▶ _WHAT IS REQUIRED_
From the records below, pull each line that has "False".

===== MATERIAL PROVIDED =====

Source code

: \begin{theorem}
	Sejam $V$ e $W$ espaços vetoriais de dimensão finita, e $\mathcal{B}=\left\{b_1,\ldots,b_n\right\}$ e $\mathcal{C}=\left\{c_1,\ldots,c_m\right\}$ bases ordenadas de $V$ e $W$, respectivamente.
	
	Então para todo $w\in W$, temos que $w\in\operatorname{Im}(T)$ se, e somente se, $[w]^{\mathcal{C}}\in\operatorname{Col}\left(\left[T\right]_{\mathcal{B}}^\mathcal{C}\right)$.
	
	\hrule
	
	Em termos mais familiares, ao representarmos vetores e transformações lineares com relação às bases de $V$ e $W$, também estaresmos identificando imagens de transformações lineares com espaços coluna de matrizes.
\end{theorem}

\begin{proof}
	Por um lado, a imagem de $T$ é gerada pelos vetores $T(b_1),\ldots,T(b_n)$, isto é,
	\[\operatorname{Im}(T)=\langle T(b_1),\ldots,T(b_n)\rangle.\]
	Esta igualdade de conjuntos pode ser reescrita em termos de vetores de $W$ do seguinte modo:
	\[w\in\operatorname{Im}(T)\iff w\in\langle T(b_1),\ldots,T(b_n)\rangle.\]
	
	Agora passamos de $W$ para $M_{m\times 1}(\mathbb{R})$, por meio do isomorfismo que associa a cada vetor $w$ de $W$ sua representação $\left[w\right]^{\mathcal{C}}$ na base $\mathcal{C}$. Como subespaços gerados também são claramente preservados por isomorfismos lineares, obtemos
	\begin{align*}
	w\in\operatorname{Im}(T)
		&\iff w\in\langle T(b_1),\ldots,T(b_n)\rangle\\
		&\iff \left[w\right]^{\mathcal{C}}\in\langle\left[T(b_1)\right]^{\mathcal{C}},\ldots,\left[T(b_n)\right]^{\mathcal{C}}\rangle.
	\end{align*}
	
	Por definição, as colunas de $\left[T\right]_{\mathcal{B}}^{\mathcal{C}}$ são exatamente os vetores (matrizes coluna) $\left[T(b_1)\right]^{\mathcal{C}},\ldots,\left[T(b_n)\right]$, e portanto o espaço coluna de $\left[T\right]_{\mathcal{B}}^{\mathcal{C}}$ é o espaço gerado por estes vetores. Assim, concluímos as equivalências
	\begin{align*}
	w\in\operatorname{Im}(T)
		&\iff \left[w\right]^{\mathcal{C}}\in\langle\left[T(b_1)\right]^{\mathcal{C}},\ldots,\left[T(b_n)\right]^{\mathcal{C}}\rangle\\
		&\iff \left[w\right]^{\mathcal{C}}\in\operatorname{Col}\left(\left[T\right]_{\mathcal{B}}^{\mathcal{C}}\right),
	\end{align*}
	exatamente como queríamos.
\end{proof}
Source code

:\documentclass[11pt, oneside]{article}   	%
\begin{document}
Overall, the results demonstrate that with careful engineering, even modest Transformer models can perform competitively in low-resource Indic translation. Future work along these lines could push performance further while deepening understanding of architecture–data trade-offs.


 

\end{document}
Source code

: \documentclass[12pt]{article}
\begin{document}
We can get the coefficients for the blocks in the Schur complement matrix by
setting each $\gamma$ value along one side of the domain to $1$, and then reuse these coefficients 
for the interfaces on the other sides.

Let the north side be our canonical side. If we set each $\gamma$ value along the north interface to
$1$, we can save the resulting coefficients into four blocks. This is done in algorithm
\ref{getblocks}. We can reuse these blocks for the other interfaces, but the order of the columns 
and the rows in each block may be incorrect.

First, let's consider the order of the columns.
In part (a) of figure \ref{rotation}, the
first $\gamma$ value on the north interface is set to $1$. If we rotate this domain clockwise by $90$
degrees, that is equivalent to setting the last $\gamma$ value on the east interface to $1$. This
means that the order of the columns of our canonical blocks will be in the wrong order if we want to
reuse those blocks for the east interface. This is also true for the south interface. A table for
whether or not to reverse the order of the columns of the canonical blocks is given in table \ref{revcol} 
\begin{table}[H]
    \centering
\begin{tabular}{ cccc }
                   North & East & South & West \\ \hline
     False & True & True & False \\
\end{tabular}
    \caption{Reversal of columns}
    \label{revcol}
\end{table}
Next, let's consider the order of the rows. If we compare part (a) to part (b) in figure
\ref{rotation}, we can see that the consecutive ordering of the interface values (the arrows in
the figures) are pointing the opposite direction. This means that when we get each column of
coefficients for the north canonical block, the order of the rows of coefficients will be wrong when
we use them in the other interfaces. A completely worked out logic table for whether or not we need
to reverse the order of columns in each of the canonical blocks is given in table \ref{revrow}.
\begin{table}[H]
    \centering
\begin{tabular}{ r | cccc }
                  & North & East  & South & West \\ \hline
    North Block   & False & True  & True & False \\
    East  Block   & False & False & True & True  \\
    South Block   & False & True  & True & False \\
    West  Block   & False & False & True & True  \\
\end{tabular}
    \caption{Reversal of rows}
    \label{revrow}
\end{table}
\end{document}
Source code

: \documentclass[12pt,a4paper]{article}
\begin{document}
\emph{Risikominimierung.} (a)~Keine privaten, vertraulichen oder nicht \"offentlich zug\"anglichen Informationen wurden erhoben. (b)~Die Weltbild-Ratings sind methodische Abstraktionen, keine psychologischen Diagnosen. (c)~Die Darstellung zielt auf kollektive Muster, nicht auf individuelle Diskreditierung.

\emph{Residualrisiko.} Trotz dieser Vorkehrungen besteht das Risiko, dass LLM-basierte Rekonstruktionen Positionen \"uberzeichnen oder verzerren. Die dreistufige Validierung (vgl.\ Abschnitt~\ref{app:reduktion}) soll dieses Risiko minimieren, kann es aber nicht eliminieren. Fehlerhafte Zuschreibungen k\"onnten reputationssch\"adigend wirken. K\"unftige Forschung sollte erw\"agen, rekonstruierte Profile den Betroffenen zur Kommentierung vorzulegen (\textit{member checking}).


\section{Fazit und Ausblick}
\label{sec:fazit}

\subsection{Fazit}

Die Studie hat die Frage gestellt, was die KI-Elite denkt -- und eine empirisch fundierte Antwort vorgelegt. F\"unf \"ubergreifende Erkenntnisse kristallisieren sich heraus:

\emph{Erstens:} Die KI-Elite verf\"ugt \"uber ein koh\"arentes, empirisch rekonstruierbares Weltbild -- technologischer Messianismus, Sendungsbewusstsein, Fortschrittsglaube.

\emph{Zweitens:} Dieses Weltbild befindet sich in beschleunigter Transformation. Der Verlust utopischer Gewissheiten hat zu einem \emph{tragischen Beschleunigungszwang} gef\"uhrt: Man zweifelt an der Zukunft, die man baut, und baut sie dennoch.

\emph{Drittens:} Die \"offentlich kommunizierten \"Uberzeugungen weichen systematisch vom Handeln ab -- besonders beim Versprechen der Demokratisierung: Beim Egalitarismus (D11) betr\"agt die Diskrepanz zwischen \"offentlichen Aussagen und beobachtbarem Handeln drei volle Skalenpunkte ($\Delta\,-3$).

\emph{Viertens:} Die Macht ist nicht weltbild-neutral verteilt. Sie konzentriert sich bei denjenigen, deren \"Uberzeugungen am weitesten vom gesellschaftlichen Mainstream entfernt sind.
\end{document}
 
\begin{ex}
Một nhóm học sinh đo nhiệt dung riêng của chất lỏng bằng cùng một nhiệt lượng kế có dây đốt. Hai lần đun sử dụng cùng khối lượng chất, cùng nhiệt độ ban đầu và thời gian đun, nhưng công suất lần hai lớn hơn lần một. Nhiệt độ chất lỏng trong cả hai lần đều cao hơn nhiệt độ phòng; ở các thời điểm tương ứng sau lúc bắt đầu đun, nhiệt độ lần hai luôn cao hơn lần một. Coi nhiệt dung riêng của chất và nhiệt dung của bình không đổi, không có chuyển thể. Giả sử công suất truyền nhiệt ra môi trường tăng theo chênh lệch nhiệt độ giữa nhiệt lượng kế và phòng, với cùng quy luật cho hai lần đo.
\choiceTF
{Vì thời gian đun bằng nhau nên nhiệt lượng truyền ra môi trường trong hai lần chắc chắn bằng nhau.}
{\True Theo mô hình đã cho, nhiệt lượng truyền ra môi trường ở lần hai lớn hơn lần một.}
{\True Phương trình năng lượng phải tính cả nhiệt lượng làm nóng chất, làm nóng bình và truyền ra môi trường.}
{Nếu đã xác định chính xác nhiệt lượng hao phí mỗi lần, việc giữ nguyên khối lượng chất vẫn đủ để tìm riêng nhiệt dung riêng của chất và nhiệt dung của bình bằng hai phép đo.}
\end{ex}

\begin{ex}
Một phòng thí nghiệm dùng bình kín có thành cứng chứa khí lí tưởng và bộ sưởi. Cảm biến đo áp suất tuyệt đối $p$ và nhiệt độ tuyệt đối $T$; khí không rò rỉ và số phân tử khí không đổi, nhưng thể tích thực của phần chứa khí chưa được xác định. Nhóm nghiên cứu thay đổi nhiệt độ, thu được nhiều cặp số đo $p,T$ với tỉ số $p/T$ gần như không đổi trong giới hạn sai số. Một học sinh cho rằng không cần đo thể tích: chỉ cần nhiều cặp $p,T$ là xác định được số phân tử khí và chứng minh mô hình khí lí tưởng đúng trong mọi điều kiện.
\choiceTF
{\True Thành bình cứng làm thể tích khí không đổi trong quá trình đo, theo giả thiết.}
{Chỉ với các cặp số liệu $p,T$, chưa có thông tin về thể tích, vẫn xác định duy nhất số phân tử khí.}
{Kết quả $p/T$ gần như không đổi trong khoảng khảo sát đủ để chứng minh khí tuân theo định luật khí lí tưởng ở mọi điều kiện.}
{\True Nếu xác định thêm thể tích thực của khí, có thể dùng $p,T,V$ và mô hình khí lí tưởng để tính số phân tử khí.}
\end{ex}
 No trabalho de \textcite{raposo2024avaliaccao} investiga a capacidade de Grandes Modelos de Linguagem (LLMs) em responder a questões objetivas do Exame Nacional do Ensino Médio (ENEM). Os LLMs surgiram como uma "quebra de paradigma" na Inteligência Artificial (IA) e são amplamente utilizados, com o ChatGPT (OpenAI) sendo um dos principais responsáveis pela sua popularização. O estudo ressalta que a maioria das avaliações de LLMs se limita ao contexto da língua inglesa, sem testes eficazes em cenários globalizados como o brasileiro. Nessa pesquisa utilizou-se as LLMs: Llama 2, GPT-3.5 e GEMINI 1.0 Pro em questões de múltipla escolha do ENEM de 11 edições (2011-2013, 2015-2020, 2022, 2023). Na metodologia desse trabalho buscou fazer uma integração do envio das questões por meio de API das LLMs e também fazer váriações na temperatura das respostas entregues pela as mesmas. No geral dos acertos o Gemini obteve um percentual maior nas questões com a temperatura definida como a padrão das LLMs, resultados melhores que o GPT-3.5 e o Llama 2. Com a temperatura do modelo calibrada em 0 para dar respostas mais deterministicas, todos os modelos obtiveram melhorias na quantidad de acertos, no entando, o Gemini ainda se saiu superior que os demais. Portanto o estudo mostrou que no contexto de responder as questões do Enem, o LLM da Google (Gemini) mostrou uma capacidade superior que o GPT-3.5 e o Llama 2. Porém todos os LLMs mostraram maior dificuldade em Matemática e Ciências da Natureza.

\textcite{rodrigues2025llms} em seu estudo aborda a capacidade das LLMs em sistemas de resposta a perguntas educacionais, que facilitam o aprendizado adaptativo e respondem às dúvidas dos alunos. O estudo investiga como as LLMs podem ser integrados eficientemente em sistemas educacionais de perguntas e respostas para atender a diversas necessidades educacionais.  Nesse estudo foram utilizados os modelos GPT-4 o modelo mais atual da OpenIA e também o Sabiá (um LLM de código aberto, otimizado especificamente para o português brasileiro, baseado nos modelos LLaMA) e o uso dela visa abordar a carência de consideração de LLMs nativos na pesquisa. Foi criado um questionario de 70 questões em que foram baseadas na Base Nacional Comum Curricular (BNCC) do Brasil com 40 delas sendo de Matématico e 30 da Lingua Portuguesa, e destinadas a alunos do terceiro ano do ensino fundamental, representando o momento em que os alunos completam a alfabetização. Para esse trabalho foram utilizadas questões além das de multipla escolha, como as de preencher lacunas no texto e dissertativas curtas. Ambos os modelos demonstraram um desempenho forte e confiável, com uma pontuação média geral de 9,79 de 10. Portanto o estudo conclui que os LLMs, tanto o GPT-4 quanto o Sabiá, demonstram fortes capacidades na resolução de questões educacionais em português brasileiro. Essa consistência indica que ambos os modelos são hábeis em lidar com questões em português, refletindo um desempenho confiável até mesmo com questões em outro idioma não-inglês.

=====

▶ _TASK SOLUTION_
     False & True & True & False \\
    North Block   & False & True  & True & False \\
    East  Block   & False & False & True & True  \\
    South Block   & False & True  & True & False \\
    West  Block   & False & False & True & True  \\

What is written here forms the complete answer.